- Task item
What follows is a set of records; copy all of it exactly.

- Input for this task
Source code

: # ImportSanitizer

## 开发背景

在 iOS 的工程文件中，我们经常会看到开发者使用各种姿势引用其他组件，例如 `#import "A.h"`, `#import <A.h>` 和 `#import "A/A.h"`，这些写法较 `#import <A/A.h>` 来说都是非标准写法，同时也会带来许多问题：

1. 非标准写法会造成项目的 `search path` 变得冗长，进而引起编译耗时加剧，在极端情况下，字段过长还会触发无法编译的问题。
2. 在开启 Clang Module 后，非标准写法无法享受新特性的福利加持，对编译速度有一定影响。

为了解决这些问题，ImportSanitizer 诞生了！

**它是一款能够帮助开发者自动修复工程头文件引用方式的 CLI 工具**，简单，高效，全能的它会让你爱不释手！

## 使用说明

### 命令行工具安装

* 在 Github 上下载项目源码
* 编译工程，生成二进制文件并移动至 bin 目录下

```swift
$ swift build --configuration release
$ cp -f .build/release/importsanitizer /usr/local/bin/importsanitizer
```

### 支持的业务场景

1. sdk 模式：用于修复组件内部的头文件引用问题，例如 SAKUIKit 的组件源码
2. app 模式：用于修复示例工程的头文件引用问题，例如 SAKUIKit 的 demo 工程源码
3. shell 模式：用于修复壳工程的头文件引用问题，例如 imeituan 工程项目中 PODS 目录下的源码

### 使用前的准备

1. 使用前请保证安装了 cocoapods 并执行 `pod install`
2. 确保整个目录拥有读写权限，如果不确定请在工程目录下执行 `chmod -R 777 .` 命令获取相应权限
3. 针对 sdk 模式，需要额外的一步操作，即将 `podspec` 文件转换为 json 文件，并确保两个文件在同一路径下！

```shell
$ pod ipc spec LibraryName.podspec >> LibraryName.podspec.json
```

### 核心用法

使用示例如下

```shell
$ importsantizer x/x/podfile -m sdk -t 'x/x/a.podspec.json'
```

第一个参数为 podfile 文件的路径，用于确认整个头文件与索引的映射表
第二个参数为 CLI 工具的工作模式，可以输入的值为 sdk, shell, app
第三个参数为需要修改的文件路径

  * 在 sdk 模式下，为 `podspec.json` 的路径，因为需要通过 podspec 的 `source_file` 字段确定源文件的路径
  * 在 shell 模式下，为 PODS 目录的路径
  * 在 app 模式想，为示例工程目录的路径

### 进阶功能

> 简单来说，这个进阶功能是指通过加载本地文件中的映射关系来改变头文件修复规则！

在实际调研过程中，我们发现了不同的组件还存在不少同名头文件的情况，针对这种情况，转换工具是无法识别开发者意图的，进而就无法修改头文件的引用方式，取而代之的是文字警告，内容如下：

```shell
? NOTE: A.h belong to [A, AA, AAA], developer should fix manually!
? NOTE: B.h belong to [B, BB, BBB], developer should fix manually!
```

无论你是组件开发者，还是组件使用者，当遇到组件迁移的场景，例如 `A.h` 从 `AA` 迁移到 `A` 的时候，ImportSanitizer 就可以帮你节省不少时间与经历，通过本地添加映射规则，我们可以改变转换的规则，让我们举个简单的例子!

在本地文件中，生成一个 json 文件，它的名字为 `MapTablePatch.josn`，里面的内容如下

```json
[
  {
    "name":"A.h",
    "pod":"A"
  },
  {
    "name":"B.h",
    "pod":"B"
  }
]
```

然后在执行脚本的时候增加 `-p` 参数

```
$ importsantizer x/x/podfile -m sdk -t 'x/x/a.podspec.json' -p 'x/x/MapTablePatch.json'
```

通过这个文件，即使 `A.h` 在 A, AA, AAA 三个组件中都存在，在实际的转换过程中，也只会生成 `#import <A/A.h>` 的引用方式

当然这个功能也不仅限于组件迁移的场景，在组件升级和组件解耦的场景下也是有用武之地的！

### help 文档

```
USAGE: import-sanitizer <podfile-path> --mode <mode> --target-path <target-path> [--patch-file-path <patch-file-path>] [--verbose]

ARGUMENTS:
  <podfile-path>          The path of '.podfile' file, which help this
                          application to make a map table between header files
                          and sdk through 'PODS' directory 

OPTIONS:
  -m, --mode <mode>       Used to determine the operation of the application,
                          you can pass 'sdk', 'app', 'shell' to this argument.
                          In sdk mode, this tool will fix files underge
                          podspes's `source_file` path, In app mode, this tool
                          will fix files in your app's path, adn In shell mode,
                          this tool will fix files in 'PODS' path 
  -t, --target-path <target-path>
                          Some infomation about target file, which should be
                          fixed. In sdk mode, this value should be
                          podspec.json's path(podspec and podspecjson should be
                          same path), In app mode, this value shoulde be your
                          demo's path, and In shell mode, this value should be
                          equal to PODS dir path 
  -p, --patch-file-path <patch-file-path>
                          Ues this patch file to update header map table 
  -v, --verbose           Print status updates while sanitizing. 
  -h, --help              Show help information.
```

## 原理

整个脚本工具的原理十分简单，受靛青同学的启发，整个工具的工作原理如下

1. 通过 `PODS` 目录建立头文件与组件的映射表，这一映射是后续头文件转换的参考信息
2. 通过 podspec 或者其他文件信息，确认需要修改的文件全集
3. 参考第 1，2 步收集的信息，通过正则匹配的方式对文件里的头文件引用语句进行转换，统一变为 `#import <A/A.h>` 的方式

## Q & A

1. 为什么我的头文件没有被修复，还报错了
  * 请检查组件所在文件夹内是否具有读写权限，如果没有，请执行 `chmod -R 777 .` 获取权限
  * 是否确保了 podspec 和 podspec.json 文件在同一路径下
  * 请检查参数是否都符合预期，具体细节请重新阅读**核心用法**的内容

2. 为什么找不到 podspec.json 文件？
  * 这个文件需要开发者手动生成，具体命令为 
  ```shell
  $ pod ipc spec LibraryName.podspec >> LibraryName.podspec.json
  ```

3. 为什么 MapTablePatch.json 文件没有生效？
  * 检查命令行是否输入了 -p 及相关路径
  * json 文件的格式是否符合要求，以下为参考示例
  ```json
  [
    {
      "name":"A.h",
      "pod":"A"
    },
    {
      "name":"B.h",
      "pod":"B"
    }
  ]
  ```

- Solution to this exercise
Source code

: # ImportSanitizer

## 开发背景

在 iOS 的工程文件中，我们经常会看到开发者使用各种姿势引用其他组件，例如 `#import "A.h"`, `#import <A.h>` 和 `#import "A/A.h"`，这些写法较 `#import <A/A.h>` 来说都是非标准写法，同时也会带来许多问题：

1. 非标准写法会造成项目的 `search path` 变得冗长，进而引起编译耗时加剧，在极端情况下，字段过长还会触发无法编译的问题。
2. 在开启 Clang Module 后，非标准写法无法享受新特性的福利加持，对编译速度有一定影响。

为了解决这些问题，ImportSanitizer 诞生了！

**它是一款能够帮助开发者自动修复工程头文件引用方式的 CLI 工具**，简单，高效，全能的它会让你爱不释手！

## 使用说明

### 命令行工具安装

* 在 Github 上下载项目源码
* 编译工程，生成二进制文件并移动至 bin 目录下

```swift
$ swift build --configuration release
$ cp -f .build/release/importsanitizer /usr/local/bin/importsanitizer
```

### 支持的业务场景

1. sdk 模式：用于修复组件内部的头文件引用问题，例如 SAKUIKit 的组件源码
2. app 模式：用于修复示例工程的头文件引用问题，例如 SAKUIKit 的 demo 工程源码
3. shell 模式：用于修复壳工程的头文件引用问题，例如 imeituan 工程项目中 PODS 目录下的源码

### 使用前的准备

1. 使用前请保证安装了 cocoapods 并执行 `pod install`
2. 确保整个目录拥有读写权限，如果不确定请在工程目录下执行 `chmod -R 777 .` 命令获取相应权限
3. 针对 sdk 模式，需要额外的一步操作，即将 `podspec` 文件转换为 json 文件，并确保两个文件在同一路径下！

```shell
$ pod ipc spec LibraryName.podspec >> LibraryName.podspec.json
```

### 核心用法

使用示例如下

```shell
$ importsantizer x/x/podfile -m sdk -t 'x/x/a.podspec.json'
```

第一个参数为 podfile 文件的路径，用于确认整个头文件与索引的映射表
第二个参数为 CLI 工具的工作模式，可以输入的值为 sdk, shell, app
第三个参数为需要修改的文件路径

  * 在 sdk 模式下，为 `podspec.json` 的路径，因为需要通过 podspec 的 `source_file` 字段确定源文件的路径
  * 在 shell 模式下，为 PODS 目录的路径
  * 在 app 模式想，为示例工程目录的路径

### 进阶功能

> 简单来说，这个进阶功能是指通过加载本地文件中的映射关系来改变头文件修复规则！

在实际调研过程中，我们发现了不同的组件还存在不少同名头文件的情况，针对这种情况，转换工具是无法识别开发者意图的，进而就无法修改头文件的引用方式，取而代之的是文字警告，内容如下：

```shell
? NOTE: A.h belong to [A, AA, AAA], developer should fix manually!
? NOTE: B.h belong to [B, BB, BBB], developer should fix manually!
```

无论你是组件开发者，还是组件使用者，当遇到组件迁移的场景，例如 `A.h` 从 `AA` 迁移到 `A` 的时候，ImportSanitizer 就可以帮你节省不少时间与经历，通过本地添加映射规则，我们可以改变转换的规则，让我们举个简单的例子!

在本地文件中，生成一个 json 文件，它的名字为 `MapTablePatch.josn`，里面的内容如下

```json
[
  {
    "name":"A.h",
    "pod":"A"
  },
  {
    "name":"B.h",
    "pod":"B"
  }
]
```

然后在执行脚本的时候增加 `-p` 参数

```
$ importsantizer x/x/podfile -m sdk -t 'x/x/a.podspec.json' -p 'x/x/MapTablePatch.json'
```

通过这个文件，即使 `A.h` 在 A, AA, AAA 三个组件中都存在，在实际的转换过程中，也只会生成 `#import <A/A.h>` 的引用方式

当然这个功能也不仅限于组件迁移的场景，在组件升级和组件解耦的场景下也是有用武之地的！

### help 文档

```
USAGE: import-sanitizer <podfile-path> --mode <mode> --target-path <target-path> [--patch-file-path <patch-file-path>] [--verbose]

ARGUMENTS:
  <podfile-path>          The path of '.podfile' file, which help this
                          application to make a map table between header files
                          and sdk through 'PODS' directory 

OPTIONS:
  -m, --mode <mode>       Used to determine the operation of the application,
                          you can pass 'sdk', 'app', 'shell' to this argument.
                          In sdk mode, this tool will fix files underge
                          podspes's `source_file` path, In app mode, this tool
                          will fix files in your app's path, adn In shell mode,
                          this tool will fix files in 'PODS' path 
  -t, --target-path <target-path>
                          Some infomation about target file, which should be
                          fixed. In sdk mode, this value should be
                          podspec.json's path(podspec and podspecjson should be
                          same path), In app mode, this value shoulde be your
                          demo's path, and In shell mode, this value should be
                          equal to PODS dir path 
  -p, --patch-file-path <patch-file-path>
                          Ues this patch file to update header map table 
  -v, --verbose           Print status updates while sanitizing. 
  -h, --help              Show help information.
```

## 原理

整个脚本工具的原理十分简单，受靛青同学的启发，整个工具的工作原理如下

1. 通过 `PODS` 目录建立头文件与组件的映射表，这一映射是后续头文件转换的参考信息
2. 通过 podspec 或者其他文件信息，确认需要修改的文件全集
3. 参考第 1，2 步收集的信息，通过正则匹配的方式对文件里的头文件引用语句进行转换，统一变为 `#import <A/A.h>` 的方式

## Q & A

1. 为什么我的头文件没有被修复，还报错了
  * 请检查组件所在文件夹内是否具有读写权限，如果没有，请执行 `chmod -R 777 .` 获取权限
  * 是否确保了 podspec 和 podspec.json 文件在同一路径下
  * 请检查参数是否都符合预期，具体细节请重新阅读**核心用法**的内容

2. 为什么找不到 podspec.json 文件？
  * 这个文件需要开发者手动生成，具体命令为 
  ```shell
  $ pod ipc spec LibraryName.podspec >> LibraryName.podspec.json
  ```

3. 为什么 MapTablePatch.json 文件没有生效？
  * 检查命令行是否输入了 -p 及相关路径
  * json 文件的格式是否符合要求，以下为参考示例
  ```json
  [
    {
      "name":"A.h",
      "pod":"A"
    },
    {
      "name":"B.h",
      "pod":"B"
    }
  ]
  ```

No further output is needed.